Friday, February 8, 2013

strange logic

Childhood is a strange thing. We often remember very little of it but many will claim it as one of the most precious things they have. It also can have a very large influence on how we perceive or understand the world around us, and the person we become as we grow.
 
Anyway, I thought I would share one thing with you that has had an influence on me as I have grown and the way I sometimes approach different situations in life.
 
It is a song. My Mum used to sing this to me (or hum, or whistle) when I was young to help put me to sleep. Most of the time it was just the tune but still the words have stuck with me always. It is about a man who takes such joy in playing his music he chooses to do that before anything else. One day another man comes along and listens to him playing out the front of his house while it is raining and suggests that the man should fix his roof (as it's leaking - a lot) on a dry day, to which the man responds that it does not leak when it's dry.

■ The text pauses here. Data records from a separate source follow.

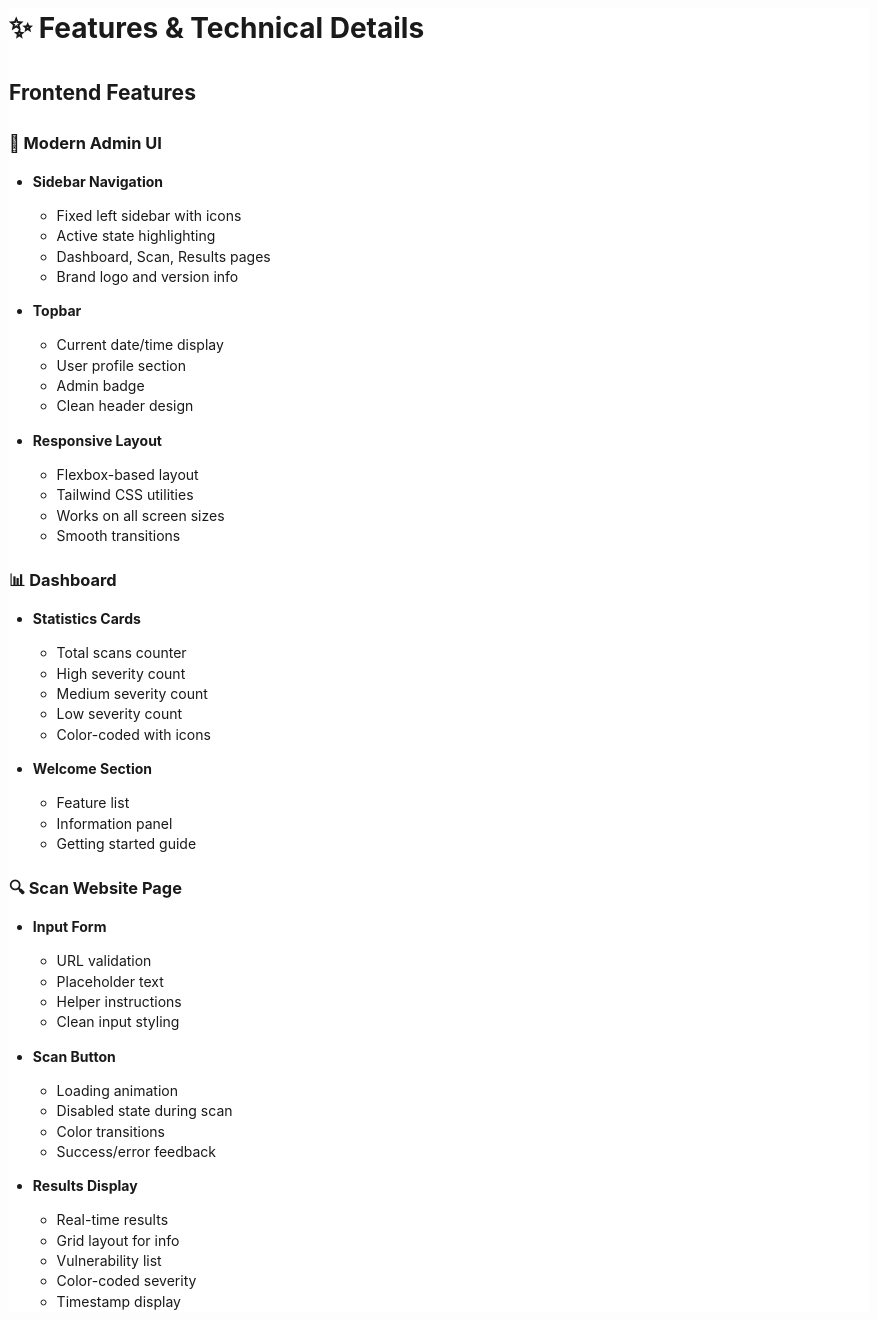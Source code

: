# ✨ Features & Technical Details

## Frontend Features

### 🎨 Modern Admin UI
- **Sidebar Navigation**
  - Fixed left sidebar with icons
  - Active state highlighting
  - Dashboard, Scan, Results pages
  - Brand logo and version info

- **Topbar**
  - Current date/time display
  - User profile section
  - Admin badge
  - Clean header design

- **Responsive Layout**
  - Flexbox-based layout
  - Tailwind CSS utilities
  - Works on all screen sizes
  - Smooth transitions

### 📊 Dashboard
- **Statistics Cards**
  - Total scans counter
  - High severity count
  - Medium severity count
  - Low severity count
  - Color-coded with icons

- **Welcome Section**
  - Feature list
  - Information panel
  - Getting started guide

### 🔍 Scan Website Page
- **Input Form**
  - URL validation
  - Placeholder text
  - Helper instructions
  - Clean input styling

- **Scan Button**
  - Loading animation
  - Disabled state during scan
  - Color transitions
  - Success/error feedback

- **Results Display**
  - Real-time results
  - Grid layout for info
  - Vulnerability list
  - Color-coded severity
  - Timestamp display
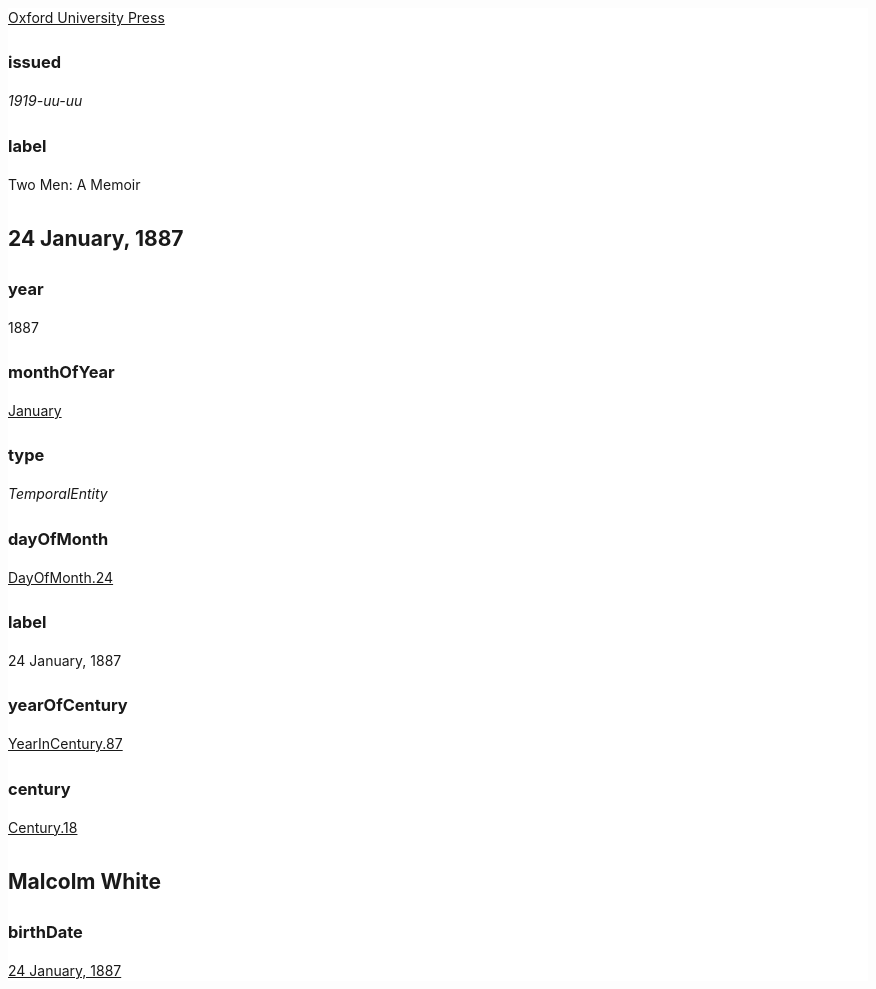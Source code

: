 
[Oxford University Press](#Oxford-University-Press)

### issued


*1919-uu-uu*

### label


Two Men: A Memoir

## 24 January, 1887

### year


1887

### monthOfYear


[January](#January)

### type


*TemporalEntity*

### dayOfMonth


[DayOfMonth.24](#DayOfMonth.24)

### label


24 January, 1887

### yearOfCentury


[YearInCentury.87](#YearInCentury.87)

### century


[Century.18](#Century.18)

## Malcolm White

### birthDate


[24 January, 1887](#24-January-1887)
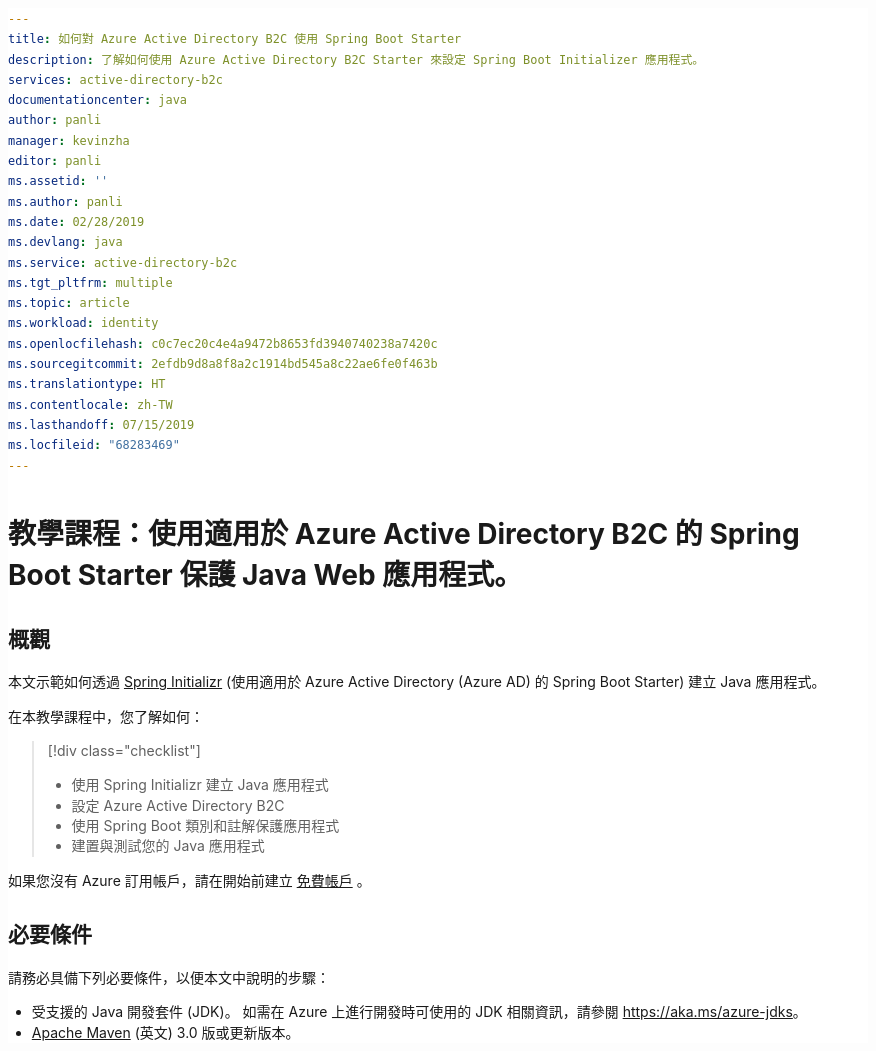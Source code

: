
 ```yaml
---
title: 如何對 Azure Active Directory B2C 使用 Spring Boot Starter
description: 了解如何使用 Azure Active Directory B2C Starter 來設定 Spring Boot Initializer 應用程式。
services: active-directory-b2c
documentationcenter: java
author: panli
manager: kevinzha
editor: panli
ms.assetid: ''
ms.author: panli
ms.date: 02/28/2019
ms.devlang: java
ms.service: active-directory-b2c
ms.tgt_pltfrm: multiple
ms.topic: article
ms.workload: identity
ms.openlocfilehash: c0c7ec20c4e4a9472b8653fd3940740238a7420c
ms.sourcegitcommit: 2efdb9d8a8f8a2c1914bd545a8c22ae6fe0f463b
ms.translationtype: HT
ms.contentlocale: zh-TW
ms.lasthandoff: 07/15/2019
ms.locfileid: "68283469"
---
```

# <a name="tutorial-secure-a-java-web-app-using-the-spring-boot-starter-for-azure-active-directory-b2c"></a>教學課程：使用適用於 Azure Active Directory B2C 的 Spring Boot Starter 保護 Java Web 應用程式。

## <a name="overview"></a>概觀

本文示範如何透過 [Spring Initializr](https://start.spring.io/) (使用適用於 Azure Active Directory (Azure AD) 的 Spring Boot Starter) 建立 Java 應用程式。

在本教學課程中，您了解如何：

> [!div class="checklist"]
> * 使用 Spring Initializr 建立 Java 應用程式
> * 設定 Azure Active Directory B2C
> * 使用 Spring Boot 類別和註解保護應用程式
> * 建置與測試您的 Java 應用程式

如果您沒有 Azure 訂用帳戶，請在開始前建立 [免費帳戶](https://azure.microsoft.com/free/?WT.mc_id=A261C142F) 。

## <a name="prerequisites"></a>必要條件

請務必具備下列必要條件，以便本文中說明的步驟：

* 受支援的 Java 開發套件 (JDK)。 如需在 Azure 上進行開發時可使用的 JDK 相關資訊，請參閱 <https://aka.ms/azure-jdks>。
* [Apache Maven](http://maven.apache.org/) \(英文\) 3.0 版或更新版本。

It's a strange type of logic, another way of thinking, I think that is what I liked about it.
 
Arkansas Traveler
 
Oh, once upon a time in Arkansas,
An old man sat in his little cabin door
And fiddled at a tune that he liked to hear,
A jolly old tune that he played by ear.
It was raining hard, but the fiddler didn't care,
He sawed away at the popular air,
Tho' his rooftree leaked like a waterfall,
That didn't seem to bother the man at all.
 
A traveler was riding by that day,
And stopped to hear him a-practicing away;
The cabin was a-float and his feet were wet,
But still the old man didn't seem to fret.
So the stranger said "Now the way it seems to me,
You'd better mend your roof," said he.
But the old man said as he played away,
"I couldn't mend it now, it's a rainy day."
 
The traveler replied, "That's all quite true,
But this, I think, is the thing to do;
Get busy on a day that is fair and bright,
Then patch the old roof till it's good and tight."
But the old man kept on a-playing at his reel,
And tapped the ground with his leathery heel.
"Get along," said he, "for you give me a pain;
My cabin never leaks when it doesn't rain."